Бодрийяр характеризовал праксис потребления как такой, которому присуще прежде всего особого рода отношение к реальности, характеризуемое как “невключенность”. Дело в том, что потребитель с реальностью вовсе не соприкасается. Он потребляет не ее саму, а лишь ее знаки. Основа его социального бытия — потребление знаков счастья и благосостояния. То есть симуляция. Успешный менеджер — потребитель и производитель знаков — как “герой времени” выпадал из привычных смысловых оппозиций и встраивался в новые. Вместо “бедность — богатство”, “духовность — меркантилизм” конфликт теперь выстраивался по линии “реальное — мнимое”, “вещь — знак”, и даже “поверхность — внутренность”. Причем конфликт этот был изначально неразрешим. То счастье, которое было гарантировано накоплением знаков, встроенностью в мир гладких поверхностей в качестве одной из таковых — было подменой, или, в терминах того же Бодрийяра, — симулякром счастья. Но и стремление к “реальным вещам”, к “включенности”, эквивалентное стремлению классического русского романного героя к истине, все равно не имело исхода — оно оборачивалось своей противоположностью — тотальной исключенностью из бытия.
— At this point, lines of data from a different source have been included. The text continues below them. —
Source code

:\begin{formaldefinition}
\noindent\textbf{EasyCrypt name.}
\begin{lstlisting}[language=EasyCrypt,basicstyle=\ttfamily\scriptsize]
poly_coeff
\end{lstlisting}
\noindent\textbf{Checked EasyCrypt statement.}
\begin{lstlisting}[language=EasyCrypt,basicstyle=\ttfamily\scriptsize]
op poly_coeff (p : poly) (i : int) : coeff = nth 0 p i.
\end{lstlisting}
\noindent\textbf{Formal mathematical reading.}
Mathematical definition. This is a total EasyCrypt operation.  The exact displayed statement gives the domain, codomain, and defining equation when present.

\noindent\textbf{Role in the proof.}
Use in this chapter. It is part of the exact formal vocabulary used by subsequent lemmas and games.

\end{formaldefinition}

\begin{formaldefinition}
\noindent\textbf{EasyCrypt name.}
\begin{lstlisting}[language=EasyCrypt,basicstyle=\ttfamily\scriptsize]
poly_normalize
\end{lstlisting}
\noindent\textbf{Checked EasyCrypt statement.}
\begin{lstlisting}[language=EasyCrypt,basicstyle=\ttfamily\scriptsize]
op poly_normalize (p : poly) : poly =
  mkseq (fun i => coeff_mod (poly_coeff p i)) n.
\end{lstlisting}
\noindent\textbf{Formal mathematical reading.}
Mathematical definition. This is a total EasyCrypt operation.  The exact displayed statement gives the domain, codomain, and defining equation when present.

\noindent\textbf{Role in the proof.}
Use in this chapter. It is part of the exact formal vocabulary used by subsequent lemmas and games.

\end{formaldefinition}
Пелевин, пожалуй, был первым, кому удалось найти романную форму и конфигурацию сюжета, адекватную новому типу героя и конфликта. Его Вавилен — герой “Generation П” — находится в безусловном центре происходящих в стране исторических трансформаций: он рекламщик — создатель потребляемых обществом образов и, следовательно, демиург самой социальной реальности. Продукт и создатель продукта в одном лице… Такая постановка героя позволила Пелевину проникнуть в самое сердце “новой реальности”, обнаружив ее симулятивную, подменную природу. Смысловой фокус текста находится у Пелевина по ту сторону рекламной картинки. Но в этом пространстве “по ту сторону” ничего нет — то есть нет ничего реального. Оно целиком и полностью интеллигибельно. Это пространство рефлексии, а точнее — посмодернистской деконструкции, обнаруживающей бездну и пустоту за гладкостью упаковки. “Жизненный мир” у Пелевина оказывался — нацело — только тем, что показывают по телевизору. Встроиться в него (став менеджером в дорогом прикиде) романный герой может только путем отказа от заблуждений классического русского романного героя — позабыв вечность в любом ее варианте — даже в виде достоевской “баньки с пауками”21.
Таким образом, уже при своем возникновении “литература о потреблении” обнаружила внутри своего предмета разлом, чреватый кризисами и катастрофами. Потребление и накопление знаков чревато их инфляцией — утратой означаемого. А значит — и утратой смысла. Но то же самое происходит и в экономике общества потребления: приобретая на знаки денег знаки благосостояния, потребитель уменьшает реальный “капитал”, сводя его на нет. Но самое неприятное заключается в том, что ни реальность, ни смысл до поры до времени не востребуются. Потребитель не знает о них и не хочет знать. Он берет кредиты и множит образы. Если, конечно, не начинает рефлектировать. Но даже если начинает — что толку. По ту сторону потребления — для него ничего нет.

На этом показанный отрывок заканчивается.